Apart from governmental regulation, there are also increasing financial risks for fossil-fuel producers as stakeholders of fossil-fuel energy companies may elect in the future to shift some or all of their support into non-energy related sectors. Institutional lenders who provide financing to fossil-fuel energy companies also have become more attentive to sustainable lending practices and some of them may elect not to provide funding for fossil-fuel energy companies. There is also a risk that financial institutions will be required to adopt policies that have the effect of reducing the funding provided to the fossil-fuel sector. Recently, the Federal Reserve announced it had joined the Network for Greening the Financial System, a consortium of financial regulators focused on addressing climate-related risks in the financial sector. Limitation of investments in and financing, bonding, and insurance coverages for fossil-fuel energy companies could adversely affect mining or oil & gas production activities.
The adoption and implementation of new or more stringent international, federal, or state legislation, regulations, or other regulatory initiatives that impose more stringent standards for GHG emissions from fossil-fuel companies could result in increased costs of compliance or costs of consuming, and thereby reduce demand for coal and oil & gas, which could reduce the profitability of our interests.
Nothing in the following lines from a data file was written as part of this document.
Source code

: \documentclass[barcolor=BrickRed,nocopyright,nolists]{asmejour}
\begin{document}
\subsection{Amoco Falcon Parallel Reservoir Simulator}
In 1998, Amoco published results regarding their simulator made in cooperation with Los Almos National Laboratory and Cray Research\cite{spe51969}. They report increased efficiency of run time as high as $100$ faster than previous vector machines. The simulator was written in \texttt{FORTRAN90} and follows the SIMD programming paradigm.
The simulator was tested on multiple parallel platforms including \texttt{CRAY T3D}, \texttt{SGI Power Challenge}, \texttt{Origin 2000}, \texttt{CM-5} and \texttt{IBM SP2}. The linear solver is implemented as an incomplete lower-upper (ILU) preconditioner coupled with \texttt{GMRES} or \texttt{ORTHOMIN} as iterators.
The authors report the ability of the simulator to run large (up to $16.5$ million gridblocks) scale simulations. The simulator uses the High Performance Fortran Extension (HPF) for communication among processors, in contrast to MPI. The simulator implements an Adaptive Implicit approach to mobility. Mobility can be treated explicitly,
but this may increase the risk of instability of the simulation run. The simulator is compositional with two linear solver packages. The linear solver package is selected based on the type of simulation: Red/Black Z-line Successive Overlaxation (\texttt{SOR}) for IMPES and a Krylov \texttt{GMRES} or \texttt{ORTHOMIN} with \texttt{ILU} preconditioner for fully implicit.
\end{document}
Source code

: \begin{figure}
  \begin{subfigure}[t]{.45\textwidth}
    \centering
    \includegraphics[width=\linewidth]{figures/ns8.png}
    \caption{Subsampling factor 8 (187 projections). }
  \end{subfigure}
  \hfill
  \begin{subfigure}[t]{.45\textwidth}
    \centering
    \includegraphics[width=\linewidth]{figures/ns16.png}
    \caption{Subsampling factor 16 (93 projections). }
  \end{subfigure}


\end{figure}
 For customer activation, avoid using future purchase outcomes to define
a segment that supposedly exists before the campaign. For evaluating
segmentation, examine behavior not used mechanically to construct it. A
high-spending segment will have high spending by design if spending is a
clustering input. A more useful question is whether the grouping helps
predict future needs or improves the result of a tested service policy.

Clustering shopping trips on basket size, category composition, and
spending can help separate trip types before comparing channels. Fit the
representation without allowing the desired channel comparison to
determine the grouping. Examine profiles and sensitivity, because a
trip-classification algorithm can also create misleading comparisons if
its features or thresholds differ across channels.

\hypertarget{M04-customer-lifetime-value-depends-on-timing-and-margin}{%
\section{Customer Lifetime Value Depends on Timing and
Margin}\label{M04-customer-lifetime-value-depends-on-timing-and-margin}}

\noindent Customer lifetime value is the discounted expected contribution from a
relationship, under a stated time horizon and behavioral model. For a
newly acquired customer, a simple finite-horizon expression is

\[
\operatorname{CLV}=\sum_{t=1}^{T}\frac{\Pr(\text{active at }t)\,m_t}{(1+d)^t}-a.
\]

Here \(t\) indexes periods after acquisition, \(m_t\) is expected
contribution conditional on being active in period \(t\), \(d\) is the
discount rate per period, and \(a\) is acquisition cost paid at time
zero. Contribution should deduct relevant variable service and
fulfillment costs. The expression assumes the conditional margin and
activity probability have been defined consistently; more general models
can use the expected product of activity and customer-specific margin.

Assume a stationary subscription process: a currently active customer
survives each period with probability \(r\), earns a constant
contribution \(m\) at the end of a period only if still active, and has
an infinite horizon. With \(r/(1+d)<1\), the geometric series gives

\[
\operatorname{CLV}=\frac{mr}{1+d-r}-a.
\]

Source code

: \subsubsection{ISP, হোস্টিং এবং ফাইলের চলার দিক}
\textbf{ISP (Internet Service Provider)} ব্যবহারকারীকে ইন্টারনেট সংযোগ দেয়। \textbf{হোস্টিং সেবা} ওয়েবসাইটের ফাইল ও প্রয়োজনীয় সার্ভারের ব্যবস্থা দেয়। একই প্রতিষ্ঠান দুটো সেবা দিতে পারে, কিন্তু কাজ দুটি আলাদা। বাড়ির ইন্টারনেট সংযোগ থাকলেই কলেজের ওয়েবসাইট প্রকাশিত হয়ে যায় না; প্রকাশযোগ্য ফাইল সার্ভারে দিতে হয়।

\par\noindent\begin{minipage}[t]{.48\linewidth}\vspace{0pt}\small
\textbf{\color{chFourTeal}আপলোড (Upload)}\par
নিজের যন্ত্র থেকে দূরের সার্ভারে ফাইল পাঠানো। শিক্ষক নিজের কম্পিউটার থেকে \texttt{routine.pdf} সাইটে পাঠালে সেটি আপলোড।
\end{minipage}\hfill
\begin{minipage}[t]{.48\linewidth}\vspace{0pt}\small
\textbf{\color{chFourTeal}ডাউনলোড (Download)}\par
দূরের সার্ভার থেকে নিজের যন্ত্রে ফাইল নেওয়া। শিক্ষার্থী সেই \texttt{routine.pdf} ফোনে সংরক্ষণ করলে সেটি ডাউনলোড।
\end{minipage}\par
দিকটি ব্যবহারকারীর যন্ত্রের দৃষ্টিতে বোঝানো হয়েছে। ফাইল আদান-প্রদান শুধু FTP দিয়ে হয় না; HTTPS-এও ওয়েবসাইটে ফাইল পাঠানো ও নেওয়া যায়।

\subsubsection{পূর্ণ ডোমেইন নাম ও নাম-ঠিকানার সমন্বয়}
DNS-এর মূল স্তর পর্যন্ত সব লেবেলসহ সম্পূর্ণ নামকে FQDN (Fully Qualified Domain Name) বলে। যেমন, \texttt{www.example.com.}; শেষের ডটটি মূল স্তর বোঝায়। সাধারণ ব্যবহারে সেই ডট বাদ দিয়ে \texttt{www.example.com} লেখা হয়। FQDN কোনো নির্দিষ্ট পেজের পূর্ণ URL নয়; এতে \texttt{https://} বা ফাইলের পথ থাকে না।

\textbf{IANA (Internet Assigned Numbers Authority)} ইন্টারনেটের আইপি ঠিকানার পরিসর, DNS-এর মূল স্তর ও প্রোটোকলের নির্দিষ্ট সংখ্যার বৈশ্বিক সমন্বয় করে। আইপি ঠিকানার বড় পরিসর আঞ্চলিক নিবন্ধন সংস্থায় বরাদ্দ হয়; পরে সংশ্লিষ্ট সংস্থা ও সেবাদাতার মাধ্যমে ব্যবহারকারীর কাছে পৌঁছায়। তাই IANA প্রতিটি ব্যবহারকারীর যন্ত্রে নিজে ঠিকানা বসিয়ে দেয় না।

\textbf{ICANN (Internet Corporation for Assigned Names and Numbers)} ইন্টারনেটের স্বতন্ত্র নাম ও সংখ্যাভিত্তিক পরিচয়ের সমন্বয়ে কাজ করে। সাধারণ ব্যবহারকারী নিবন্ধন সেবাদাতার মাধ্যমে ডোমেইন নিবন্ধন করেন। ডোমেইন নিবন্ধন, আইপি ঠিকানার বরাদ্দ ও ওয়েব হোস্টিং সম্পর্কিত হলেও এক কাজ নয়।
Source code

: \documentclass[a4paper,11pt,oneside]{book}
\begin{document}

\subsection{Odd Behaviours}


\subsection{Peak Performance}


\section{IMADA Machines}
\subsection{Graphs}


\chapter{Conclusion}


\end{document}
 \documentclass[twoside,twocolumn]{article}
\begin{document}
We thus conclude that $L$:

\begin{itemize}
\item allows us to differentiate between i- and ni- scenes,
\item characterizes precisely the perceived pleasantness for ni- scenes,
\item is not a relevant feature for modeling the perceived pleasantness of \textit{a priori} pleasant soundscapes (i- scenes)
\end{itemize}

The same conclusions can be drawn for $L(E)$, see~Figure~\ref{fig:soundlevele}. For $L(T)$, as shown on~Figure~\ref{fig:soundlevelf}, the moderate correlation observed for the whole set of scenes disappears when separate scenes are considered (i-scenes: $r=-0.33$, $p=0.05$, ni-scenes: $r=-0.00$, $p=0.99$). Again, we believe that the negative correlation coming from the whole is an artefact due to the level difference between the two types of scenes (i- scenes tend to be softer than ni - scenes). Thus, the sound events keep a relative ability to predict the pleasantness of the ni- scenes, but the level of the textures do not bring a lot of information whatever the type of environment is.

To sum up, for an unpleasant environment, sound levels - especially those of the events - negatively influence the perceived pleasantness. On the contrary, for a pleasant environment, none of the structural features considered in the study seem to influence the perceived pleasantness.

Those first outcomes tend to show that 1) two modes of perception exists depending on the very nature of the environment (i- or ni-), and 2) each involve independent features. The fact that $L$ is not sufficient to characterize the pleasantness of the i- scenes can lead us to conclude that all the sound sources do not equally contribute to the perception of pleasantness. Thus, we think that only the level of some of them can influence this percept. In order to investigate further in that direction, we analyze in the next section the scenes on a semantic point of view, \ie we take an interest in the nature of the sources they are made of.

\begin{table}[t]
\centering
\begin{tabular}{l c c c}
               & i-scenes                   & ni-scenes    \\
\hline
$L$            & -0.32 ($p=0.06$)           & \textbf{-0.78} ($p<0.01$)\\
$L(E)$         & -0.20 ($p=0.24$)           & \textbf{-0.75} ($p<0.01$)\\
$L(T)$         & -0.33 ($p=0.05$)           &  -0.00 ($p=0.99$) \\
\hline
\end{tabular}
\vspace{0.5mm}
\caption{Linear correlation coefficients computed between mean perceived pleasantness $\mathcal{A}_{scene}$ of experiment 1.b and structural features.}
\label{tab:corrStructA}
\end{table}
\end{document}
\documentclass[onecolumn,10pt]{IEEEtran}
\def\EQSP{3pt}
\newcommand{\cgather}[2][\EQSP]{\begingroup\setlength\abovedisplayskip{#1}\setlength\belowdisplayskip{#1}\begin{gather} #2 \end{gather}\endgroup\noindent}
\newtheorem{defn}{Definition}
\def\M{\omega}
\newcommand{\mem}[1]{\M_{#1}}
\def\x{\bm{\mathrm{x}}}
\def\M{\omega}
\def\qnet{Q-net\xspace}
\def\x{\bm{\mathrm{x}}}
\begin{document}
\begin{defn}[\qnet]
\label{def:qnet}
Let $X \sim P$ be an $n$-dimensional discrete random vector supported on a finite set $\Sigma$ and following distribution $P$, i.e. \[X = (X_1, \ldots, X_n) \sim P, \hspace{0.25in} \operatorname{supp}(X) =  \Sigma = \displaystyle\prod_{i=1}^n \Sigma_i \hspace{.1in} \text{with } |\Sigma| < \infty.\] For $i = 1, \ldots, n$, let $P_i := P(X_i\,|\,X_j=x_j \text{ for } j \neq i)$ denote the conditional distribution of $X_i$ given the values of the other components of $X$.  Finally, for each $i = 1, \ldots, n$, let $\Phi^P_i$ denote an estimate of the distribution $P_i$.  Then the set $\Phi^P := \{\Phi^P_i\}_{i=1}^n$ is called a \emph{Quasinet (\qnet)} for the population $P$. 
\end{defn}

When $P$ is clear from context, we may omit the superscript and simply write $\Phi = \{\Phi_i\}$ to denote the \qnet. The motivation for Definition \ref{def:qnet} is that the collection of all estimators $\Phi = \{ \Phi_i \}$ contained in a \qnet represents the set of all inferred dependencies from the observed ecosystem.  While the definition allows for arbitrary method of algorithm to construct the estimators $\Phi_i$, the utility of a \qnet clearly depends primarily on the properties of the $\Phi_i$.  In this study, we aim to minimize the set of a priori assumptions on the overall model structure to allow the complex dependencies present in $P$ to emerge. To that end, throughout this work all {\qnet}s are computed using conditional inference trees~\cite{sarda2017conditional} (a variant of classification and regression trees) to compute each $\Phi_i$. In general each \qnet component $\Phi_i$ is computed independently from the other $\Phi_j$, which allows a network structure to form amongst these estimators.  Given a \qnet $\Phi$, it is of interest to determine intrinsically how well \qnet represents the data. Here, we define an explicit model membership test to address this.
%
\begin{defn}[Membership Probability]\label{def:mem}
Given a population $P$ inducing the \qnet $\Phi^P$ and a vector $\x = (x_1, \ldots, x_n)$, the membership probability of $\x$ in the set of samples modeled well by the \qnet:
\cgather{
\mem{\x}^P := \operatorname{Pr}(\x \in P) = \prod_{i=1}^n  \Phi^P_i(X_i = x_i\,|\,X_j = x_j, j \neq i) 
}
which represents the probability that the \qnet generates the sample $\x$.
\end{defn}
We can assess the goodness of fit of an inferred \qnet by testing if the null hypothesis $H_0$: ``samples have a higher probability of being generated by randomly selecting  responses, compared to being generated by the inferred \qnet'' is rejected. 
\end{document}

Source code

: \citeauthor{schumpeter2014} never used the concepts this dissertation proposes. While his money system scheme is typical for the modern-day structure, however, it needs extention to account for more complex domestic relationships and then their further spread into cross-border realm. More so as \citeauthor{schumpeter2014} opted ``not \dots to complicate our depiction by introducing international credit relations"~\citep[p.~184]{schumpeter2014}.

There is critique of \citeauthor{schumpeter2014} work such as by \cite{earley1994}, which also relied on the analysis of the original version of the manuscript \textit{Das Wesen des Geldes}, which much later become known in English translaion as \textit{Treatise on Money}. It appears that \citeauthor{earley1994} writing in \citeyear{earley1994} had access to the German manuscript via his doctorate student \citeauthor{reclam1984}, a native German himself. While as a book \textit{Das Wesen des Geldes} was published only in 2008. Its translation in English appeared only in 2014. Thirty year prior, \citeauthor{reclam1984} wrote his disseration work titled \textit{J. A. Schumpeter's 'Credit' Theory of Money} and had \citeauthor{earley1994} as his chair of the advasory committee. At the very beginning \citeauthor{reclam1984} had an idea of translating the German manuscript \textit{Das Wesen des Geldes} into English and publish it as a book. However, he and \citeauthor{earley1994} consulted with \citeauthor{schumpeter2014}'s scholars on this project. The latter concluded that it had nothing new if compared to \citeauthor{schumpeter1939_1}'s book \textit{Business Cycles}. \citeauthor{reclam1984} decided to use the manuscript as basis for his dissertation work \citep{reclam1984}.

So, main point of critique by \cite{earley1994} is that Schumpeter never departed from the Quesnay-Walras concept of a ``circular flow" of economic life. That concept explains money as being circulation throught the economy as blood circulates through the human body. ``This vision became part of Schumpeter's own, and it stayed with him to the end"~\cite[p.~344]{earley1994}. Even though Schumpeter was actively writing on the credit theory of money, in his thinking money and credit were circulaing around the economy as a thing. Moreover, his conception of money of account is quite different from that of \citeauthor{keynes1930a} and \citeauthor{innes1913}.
Additionally, political, litigation, and financial risks could result in either us our oil & gas operators restricting or canceling mining or oil & gas production activities, incurring liability for infrastructure damages as a result of climatic changes, or having an impaired ability to continue to operate in an economic manner. One or more of these developments, as well as concerted conservation and efficiency efforts that result in reduced electricity consumption, and consumer and corporate preferences for non-fossil-fuel sources, including alternative energy sources, could cause prices and sales of our coal and/or oil & gas to materially decline and could cause our costs to increase and adversely affect our revenues and results of operations.
Some of our operating subsidiaries lease a portion of the surface properties upon which their mining facilities are located.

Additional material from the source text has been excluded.